# EXERCISE OBJECTIVE:
Below are the records. Retype, exactly, the lines from the first through the line with "path parameterizing and", and leave out the pictures.

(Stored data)

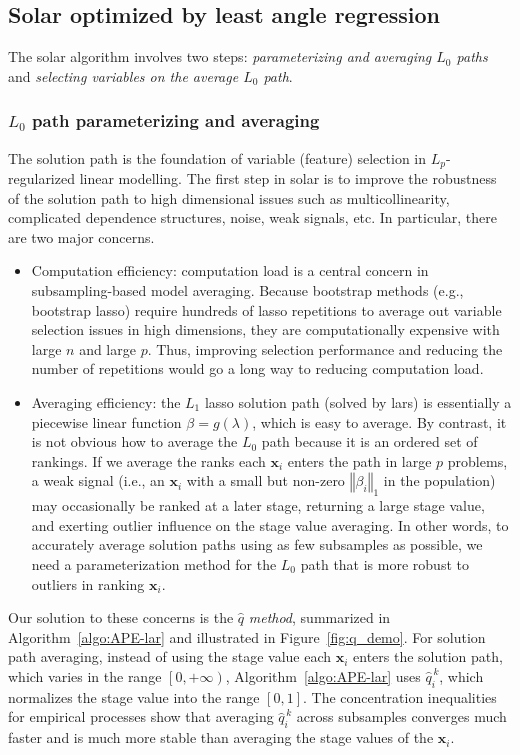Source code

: \documentclass[11pt,review,authoryear]{elsarticle}
\begin{document}
\subsection{Solar optimized by least angle regression}

The solar algorithm involves two steps: \emph{parameterizing and averaging $L_0$ paths} and \emph{selecting variables on the average $L_0$ path}.

\subsubsection{$L_0$ path parameterizing and averaging}

The solution path is the foundation of variable (feature) selection in $L_p$-regularized linear modelling. The first step in solar is to improve the robustness of the solution path to high dimensional issues such as multicollinearity, complicated dependence structures, noise, weak signals, etc. In particular, there are two major concerns.
\begin{itemize}
  \item Computation efficiency: computation load is a central concern in subsampling-based model averaging. Because bootstrap methods (e.g., bootstrap lasso) require hundreds of lasso repetitions to average out variable selection issues in high dimensions, they are computationally expensive with large $n$ and large $p$. Thus, improving selection performance and reducing the number of repetitions would go a long way to reducing computation load.
  \item Averaging efficiency: the $L_1$ lasso solution path (solved by lars) is essentially a piecewise linear function $\beta = g(\lambda)$, which is easy to average. By contrast, it is not obvious how to average the $L_0$ path because it is an ordered set of rankings. If we average the ranks each $\mathbf{x}_i$ enters the path in large $p$ problems, a weak signal (i.e., an $\mathbf{x}_i$ with a small but non-zero $\left\Vert \beta_i \right\Vert_1$ in the population) may occasionally be ranked at a later stage, returning a large stage value, and exerting outlier influence on the stage value averaging. In other words, to accurately average solution paths using as few subsamples as possible, we need a parameterization method for the $L_0$ path that is more robust to outliers in ranking $\mathbf{x}_i$.
\end{itemize}

\noindent
Our solution to these concerns is the $\widehat{q}$ \emph{method}, summarized in Algorithm~\ref{algo:APE-lar} and illustrated in Figure~\ref{fig:q_demo}. For solution path averaging, instead of using the stage value each $\mathbf{x}_i$ enters the solution path, which varies in the range $\left[0, +\infty \right)$, Algorithm~\ref{algo:APE-lar} uses $\widehat{q}^{\,k}_i$, which normalizes the stage value into the range $\left[ 0,1 \right]$. The concentration inequalities for empirical processes show that averaging $\widehat{q}^{\,k}_i$ across subsamples converges much faster and is much more stable than averaging the stage values of the $\mathbf{x}_i$.
\end{document}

# RESPONSE TO THE TASK:
Source code

: \documentclass[11pt,review,authoryear]{elsarticle}
\begin{document}
\subsection{Solar optimized by least angle regression}

The solar algorithm involves two steps: \emph{parameterizing and averaging $L_0$ paths} and \emph{selecting variables on the average $L_0$ path}.

\subsubsection{$L_0$ path parameterizing and averaging}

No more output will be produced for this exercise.